- **What is expected**:
Search the records that follow and extract every line containing the string "different".

- **Dataset records**:
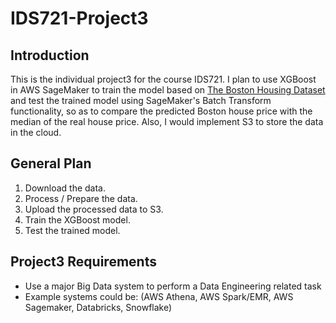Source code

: # IDS721-Project3
## Introduction
This is the individual project3 for the course IDS721. I plan to use XGBoost in AWS SageMaker to train the model based on [The Boston Housing Dataset](https://www.cs.toronto.edu/~delve/data/boston/bostonDetail.html) and test the trained model using SageMaker's Batch Transform functionality, so as to compare the predicted Boston house price with the median of the real house price. Also, I would implement S3 to store the data in the cloud.

## General Plan
1. Download the data.
2. Process / Prepare the data.
3. Upload the processed data to S3.
4. Train the XGBoost model.
5. Test the trained model.

## Project3 Requirements
* Use a major Big Data system to perform a Data Engineering related task
* Example systems could be: (AWS Athena, AWS Spark/EMR, AWS Sagemaker, Databricks, Snowflake)
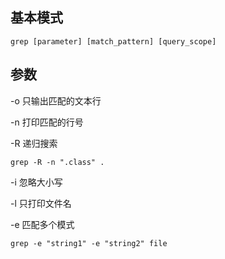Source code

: 

## 基本模式

`grep [parameter] [match_pattern] [query_scope]`

## 参数
-o 只输出匹配的文本行

-n 打印匹配的行号

-R 递归搜索

`grep -R -n ".class" .`

-i 忽略大小写

-l 只打印文件名

-e 匹配多个模式

`grep -e "string1" -e "string2" file`
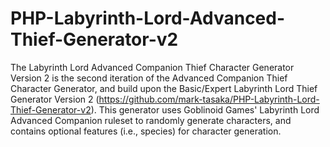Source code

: # PHP-Labyrinth-Lord-Advanced-Thief-Generator-v2
The Labyrinth Lord Advanced Companion Thief Character Generator Version 2 is the second iteration of the Advanced Companion Thief Character Generator, and build upon the Basic/Expert Labyrinth Lord Thief Generator Version 2 (https://github.com/mark-tasaka/PHP-Labyrinth-Lord-Thief-Generator-v2). This generator uses Goblinoid Games' Labyrinth Lord Advanced Companion ruleset to randomly generate characters, and contains optional features (i.e., species) for character generation.
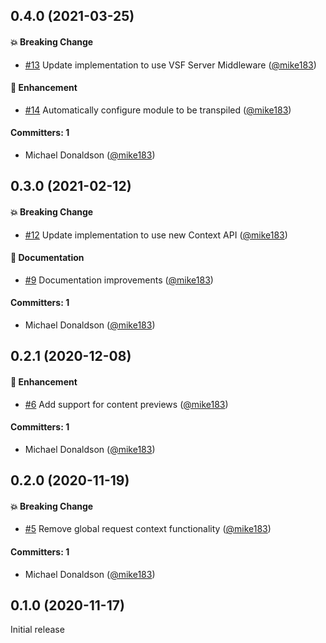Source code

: ## 0.4.0 (2021-03-25)

#### :boom: Breaking Change
* [#13](https://github.com/LexasCMS/vsf-next-lexascms/pull/13) Update implementation to use VSF Server Middleware ([@mike183](https://github.com/mike183))

#### :rocket: Enhancement
* [#14](https://github.com/LexasCMS/vsf-next-lexascms/pull/14) Automatically configure module to be transpiled ([@mike183](https://github.com/mike183))

#### Committers: 1
- Michael Donaldson ([@mike183](https://github.com/mike183))

## 0.3.0 (2021-02-12)

#### :boom: Breaking Change
* [#12](https://github.com/LexasCMS/vsf-next-lexascms/pull/12) Update implementation to use new Context API ([@mike183](https://github.com/mike183))

#### :memo: Documentation
* [#9](https://github.com/LexasCMS/vsf-next-lexascms/pull/9) Documentation improvements ([@mike183](https://github.com/mike183))

#### Committers: 1
- Michael Donaldson ([@mike183](https://github.com/mike183))

## 0.2.1 (2020-12-08)

#### :rocket: Enhancement
* [#6](https://github.com/LexasCMS/vsf-next-lexascms/pull/6) Add support for content previews ([@mike183](https://github.com/mike183))

#### Committers: 1
- Michael Donaldson ([@mike183](https://github.com/mike183))

## 0.2.0 (2020-11-19)

#### :boom: Breaking Change
* [#5](https://github.com/LexasCMS/vsf-next-lexascms/pull/5) Remove global request context functionality ([@mike183](https://github.com/mike183))

#### Committers: 1
- Michael Donaldson ([@mike183](https://github.com/mike183))

## 0.1.0 (2020-11-17)

Initial release
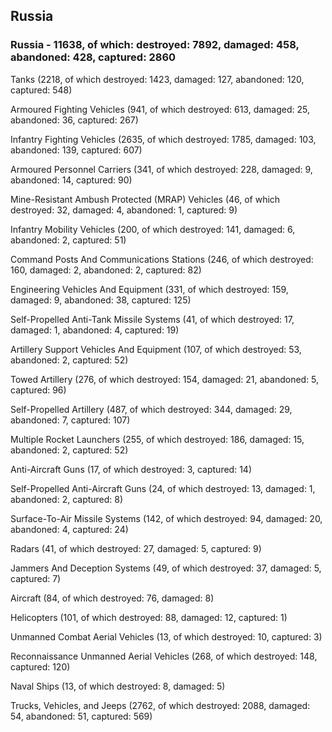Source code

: 
 
 ## Russia
 
 ### Russia - 11638, of which: destroyed: 7892, damaged: 458, abandoned: 428, captured: 2860

 

 

 Tanks (2218, of which destroyed: 1423, damaged: 127, abandoned: 120, captured: 548)

 Armoured Fighting Vehicles (941, of which destroyed: 613, damaged: 25, abandoned: 36, captured: 267)

 Infantry Fighting Vehicles (2635, of which destroyed: 1785, damaged: 103, abandoned: 139, captured: 607)

 Armoured Personnel Carriers (341, of which destroyed: 228, damaged: 9, abandoned: 14, captured: 90)

 Mine-Resistant Ambush Protected (MRAP) Vehicles (46, of which destroyed: 32, damaged: 4, abandoned: 1, captured: 9)

 Infantry Mobility Vehicles (200, of which destroyed: 141, damaged: 6, abandoned: 2, captured: 51)

 Command Posts And Communications Stations (246, of which destroyed: 160, damaged: 2, abandoned: 2, captured: 82)

 Engineering Vehicles And Equipment (331, of which destroyed: 159, damaged: 9, abandoned: 38, captured: 125)

 Self-Propelled Anti-Tank Missile Systems (41, of which destroyed: 17, damaged: 1, abandoned: 4, captured: 19)

 Artillery Support Vehicles And Equipment (107, of which destroyed: 53, abandoned: 2, captured: 52)

 Towed Artillery (276, of which destroyed: 154, damaged: 21, abandoned: 5, captured: 96)

 Self-Propelled Artillery (487, of which destroyed: 344, damaged: 29, abandoned: 7, captured: 107)

 Multiple Rocket Launchers (255, of which destroyed: 186, damaged: 15, abandoned: 2, captured: 52)

 Anti-Aircraft Guns (17, of which destroyed: 3, captured: 14)

 Self-Propelled Anti-Aircraft Guns (24, of which destroyed: 13, damaged: 1, abandoned: 2, captured: 8)

 Surface-To-Air Missile Systems (142, of which destroyed: 94, damaged: 20, abandoned: 4, captured: 24)

 Radars (41, of which destroyed: 27, damaged: 5, captured: 9)

 Jammers And Deception Systems (49, of which destroyed: 37, damaged: 5, captured: 7)

 Aircraft (84, of which destroyed: 76, damaged: 8)

 Helicopters (101, of which destroyed: 88, damaged: 12, captured: 1)

 Unmanned Combat Aerial Vehicles (13, of which destroyed: 10, captured: 3)

 Reconnaissance Unmanned Aerial Vehicles (268, of which destroyed: 148, captured: 120)

 Naval Ships (13, of which destroyed: 8, damaged: 5)

 Trucks, Vehicles, and Jeeps (2762, of which destroyed: 2088, damaged: 54, abandoned: 51, captured: 569)

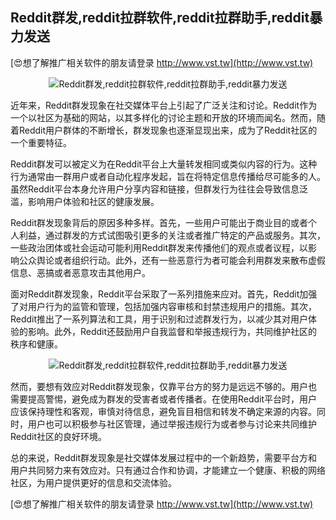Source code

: ## **Reddit群发,reddit拉群软件,reddit拉群助手,reddit暴力发送**

[😍想了解推广相关软件的朋友请登录 http://www.vst.tw](http://www.vst.tw)

 <center><img src="https://vst.tw/MP4/tuiguang/png/8.png" alt="Reddit群发,reddit拉群软件,reddit拉群助手,reddit暴力发送"></center>

近年来，Reddit群发现象在社交媒体平台上引起了广泛关注和讨论。Reddit作为一个以社区为基础的网站，以其多样化的讨论主题和开放的环境而闻名。然而，随着Reddit用户群体的不断增长，群发现象也逐渐显现出来，成为了Reddit社区的一个重要特征。

Reddit群发可以被定义为在Reddit平台上大量转发相同或类似内容的行为。这种行为通常由一群用户或者自动化程序发起，旨在将特定信息传播给尽可能多的人。虽然Reddit平台本身允许用户分享内容和链接，但群发行为往往会导致信息泛滥，影响用户体验和社区的健康发展。

Reddit群发现象背后的原因多种多样。首先，一些用户可能出于商业目的或者个人利益，通过群发的方式试图吸引更多的关注或者推广特定的产品或服务。其次，一些政治团体或社会运动可能利用Reddit群发来传播他们的观点或者议程，以影响公众舆论或者组织行动。此外，还有一些恶意行为者可能会利用群发来散布虚假信息、恶搞或者恶意攻击其他用户。

面对Reddit群发现象，Reddit平台采取了一系列措施来应对。首先，Reddit加强了对用户行为的监管和管理，包括加强内容审核和封禁违规用户的措施。其次，Reddit推出了一系列算法和工具，用于识别和过滤群发行为，以减少其对用户体验的影响。此外，Reddit还鼓励用户自我监督和举报违规行为，共同维护社区的秩序和健康。

 <center><img src="https://vst.tw/MP4/tuiguang/png/2.png" alt="Reddit群发,reddit拉群软件,reddit拉群助手,reddit暴力发送"></center>

然而，要想有效应对Reddit群发现象，仅靠平台方的努力是远远不够的。用户也需要提高警惕，避免成为群发的受害者或者传播者。在使用Reddit平台时，用户应该保持理性和客观，审慎对待信息，避免盲目相信和转发不确定来源的内容。同时，用户也可以积极参与社区管理，通过举报违规行为或者参与讨论来共同维护Reddit社区的良好环境。

总的来说，Reddit群发现象是社交媒体发展过程中的一个新趋势，需要平台方和用户共同努力来有效应对。只有通过合作和协调，才能建立一个健康、积极的网络社区，为用户提供更好的信息和交流体验。

[😍想了解推广相关软件的朋友请登录 http://www.vst.tw](http://www.vst.tw)



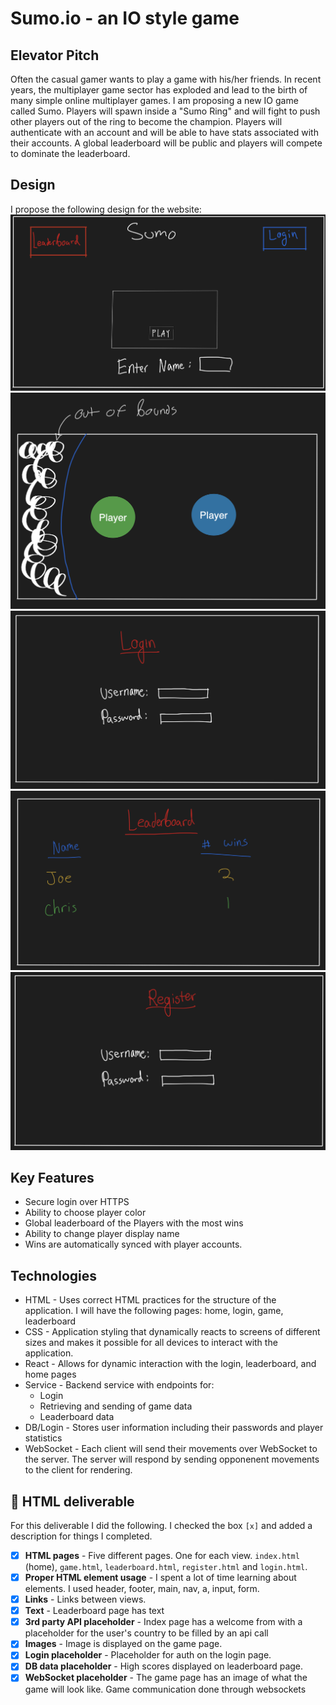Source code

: # Sumo.io - an IO style game

## Elevator Pitch
Often the casual gamer wants to play a game with his/her friends. In recent
years, the multiplayer game sector has exploded and lead to the birth of many
simple online multiplayer games. I am proposing a new IO game called Sumo.
Players will spawn inside a "Sumo Ring" and will fight to push other players out
of the ring to become the champion. Players will authenticate with an account
and will be able to have stats associated with their accounts. A global
leaderboard will be public and players will compete to dominate the leaderboard.

## Design
I propose the following design for the website:
![alt text](./images/home.png)
![alt text](./images/game.png)
![alt text](./images/login.png)
![alt text](./images/leaderboard.png)
![alt text](./images/register.png)



## Key Features
- Secure login over HTTPS
- Ability to choose player color
- Global leaderboard of the Players with the most wins
- Ability to change player display name
- Wins are automatically synced with player accounts.


## Technologies
- HTML - Uses correct HTML practices for the structure of the application. I will have the following pages: home, login, game, leaderboard
- CSS - Application styling that dynamically reacts to screens of different sizes and makes it possible for all devices to interact with the application.
- React - Allows for dynamic interaction with the login, leaderboard, and home pages
- Service - Backend service with endpoints for:
    - Login
    - Retrieving and sending of game data
    - Leaderboard data
- DB/Login - Stores user information including their passwords and player statistics
- WebSocket - Each client will send their movements over WebSocket to the server. The server will respond by sending opponenent movements to the client for rendering.


## 🚀 HTML deliverable

For this deliverable I did the following. I checked the box `[x]` and added a description for things I completed.

- [x] **HTML pages** - Five different pages. One for each view. `index.html` (home), `game.html`, `leaderboard.html`, `register.html` and `login.html`.
- [x] **Proper HTML element usage** - I spent a lot of time learning about elements. I used header, footer, main, nav, a, input, form.
- [x] **Links** - Links between views.
- [x] **Text** - Leaderboard page has text
- [x] **3rd party API placeholder** - Index page has a welcome from with a placeholder for the user's country to be filled by an api call 
- [x] **Images** - Image is displayed on the game page.
- [x] **Login placeholder** - Placeholder for auth on the login page.
- [x] **DB data placeholder** - High scores displayed on leaderboard page.
- [x] **WebSocket placeholder** - The game page has an image of what the game will look like. Game communication done through websockets
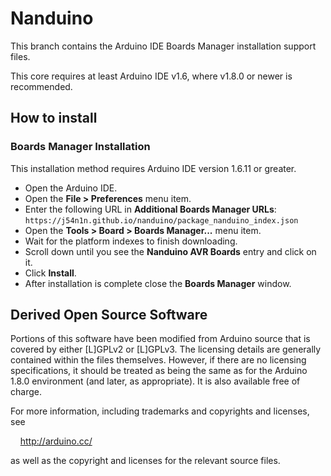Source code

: # Nanduino
This branch contains the Arduino IDE Boards Manager installation support files.

This core requires at least Arduino IDE v1.6, where v1.8.0 or newer is
recommended.

## How to install
### Boards Manager Installation
This installation method requires Arduino IDE version 1.6.11 or greater.
* Open the Arduino IDE.
* Open the **File > Preferences** menu item.
* Enter the following URL in **Additional Boards Manager URLs**: `https://j54n1n.github.io/nanduino/package_nanduino_index.json`
* Open the **Tools > Board > Boards Manager...** menu item.
* Wait for the platform indexes to finish downloading.
* Scroll down until you see the **Nanduino AVR Boards** entry and click on it.
* Click **Install**.
* After installation is complete close the **Boards Manager** window.

## Derived Open Source Software
Portions of this software have been modified from Arduino source that is
covered by either [L]GPLv2 or [L]GPLv3.  The licensing details are generally
contained within the files themselves.  However, if there are no licensing
specifications, it should be treated as being the same as for the Arduino 1.8.0
environment (and later, as appropriate). It is also available free of charge.

For more information, including trademarks and copyrights and licenses, see

&nbsp;&nbsp;&nbsp;&nbsp;http://arduino.cc/

as well as the copyright and licenses for the relevant source files.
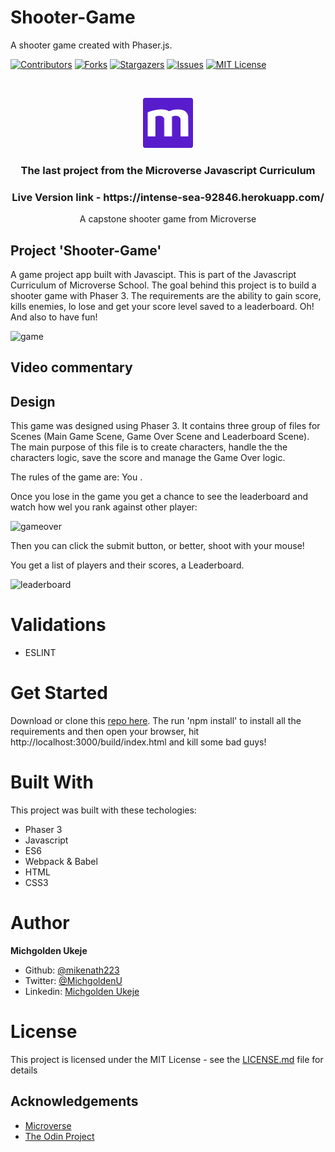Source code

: # Shooter-Game
A shooter game created with Phaser.js.


[![Contributors][contributors-shield]][contributors-url]
[![Forks][forks-shield]][forks-url]
[![Stargazers][stars-shield]][stars-url]
[![Issues][issues-shield]][issues-url]
[![MIT License][license-shield]][license-url]

<br/>
<p align="center">
  <a href="https://www.microverse.org/">
    <img src="assets/images/microverse.png" alt="Logo" width="80" height="80">
  </a>

  <h3 align="center">
    The last project from the Microverse Javascript Curriculum
  </h3>

  <h3 align="center">
	 Live Version link - https://intense-sea-92846.herokuapp.com/
  </h3>

  <p align="center">
 A capstone shooter game from Microverse</a>
    <br />

  </p>
</p>

## Project 'Shooter-Game'

A game project app built with Javascipt. This is part of the Javascript Curriculum of Microverse School. The goal behind this project is to build a shooter game with Phaser 3. The requirements are the ability to gain score, kills enemies, lo lose and get your score level saved to a leaderboard. Oh! And also to have fun!


![game](assets/images/game.png)

## Video commentary

<!-- Here is video demostration of the game. I comment this while I am playing it.

Go here: https://www.loom.com/share/55f6e17adf594a33a778f9c6f60b09f8 -->

## Design
This game was designed using Phaser 3. It contains three group of files for Scenes (Main Game Scene, Game Over Scene and Leaderboard Scene). The main purpose of this file is to create characters, handle the the characters logic, save the score and manage the Game Over logic.

The rules of the game are: You . 

Once you lose in the game you get a chance to see the leaderboard and watch how wel you rank against other player:


![gameover](assets/images/gameover.png)

Then you can click the submit button, or better, shoot with your mouse!

You get a list of players and their scores, a Leaderboard.


![leaderboard](assets/images/leaderboard.png)


# Validations

- ESLINT

# Get Started

Download or clone this [repo here](https://github.com/mikenath223/shooter-game). The run 'npm install' to install all the requirements and then open your browser, hit http://localhost:3000/build/index.html  and kill some bad guys!

# Built With

This project was built with these techologies:

* Phaser 3
* Javascript
* ES6
* Webpack & Babel
* HTML
* CSS3

# Author

**Michgolden Ukeje**

- Github: [@mikenath223](https://github.com/mikenath223)
- Twitter: [@MichgoldenU](https://twitter.com/MichgoldenU)
- Linkedin: [Michgolden Ukeje](https://www.linkedin.com/in/michgoldenukeje/)

# License

This project is licensed under the MIT License - see the [LICENSE.md](LICENSE.md) file for details

<!-- ACKNOWLEDGEMENTS -->
## Acknowledgements
* [Microverse](https://www.microverse.org/)
* [The Odin Project](https://www.theodinproject.com/)

<!-- MARKDOWN LINKS & IMAGES -->
<!-- https://www.markdownguide.org/basic-syntax/#reference-style-links -->
[contributors-shield]: https://img.shields.io/github/contributors/mkenath223/shooter-game.svg?style=flat-square
[contributors-url]: https://github.com/mkenath223/shooter-game/graphs/contributors
[forks-shield]: https://img.shields.io/github/forks/mkenath223/shooter-game
[forks-url]: https://github.com/mkenath223/shooter-game/network/members
[stars-shield]: https://img.shields.io/github/stars/mkenath223/shooter-game
[stars-url]: https://github.com/mkenath223/shooter-game/stargazers
[issues-shield]: https://img.shields.io/github/issues/mkenath223/shooter-game
[issues-url]: https://github.com/mkenath223/shooter-game/issues
[license-shield]: https://img.shields.io/github/license/mkenath223/shooter-game
[license-url]: https://github.com/mkenath223/shooter-game/blob/master/LICENSE.txt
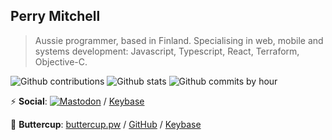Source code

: ## Perry Mitchell

> Aussie programmer, based in Finland. Specialising in web, mobile and systems development: Javascript, Typescript, React, Terraform, Objective-C.

![Github contributions](http://github-profile-summary-cards.vercel.app/api/cards/profile-details?username=perry-mitchell&theme=rose_pine) 
![Github stats](http://github-profile-summary-cards.vercel.app/api/cards/stats?username=perry-mitchell&theme=rose_pine) ![Github commits by hour](http://github-profile-summary-cards.vercel.app/api/cards/productive-time?username=perry-mitchell&theme=rose_pine&utcOffset=8) 

:zap: **Social**: <a rel="me" href="https://infosec.exchange/@perry_mitchell"><img src="https://img.shields.io/badge/-MASTODON-%232B90D9?style=for-the-badge&logo=mastodon&logoColor=white" alt="Mastodon" /></a> / [Keybase](https://keybase.io/perrymitchell)

:closed_lock_with_key: **Buttercup**: [buttercup.pw](https://buttercup.pw) / [GitHub](https://github.com/buttercup) / [Keybase](https://keybase.io/team/bcup)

- **Written answer**:
- CSS - Application styling that dynamically reacts to screens of different sizes and makes it possible for all devices to interact with the application.
- [x] **HTML pages** - Five different pages. One for each view. `index.html` (home), `game.html`, `leaderboard.html`, `register.html` and `login.html`.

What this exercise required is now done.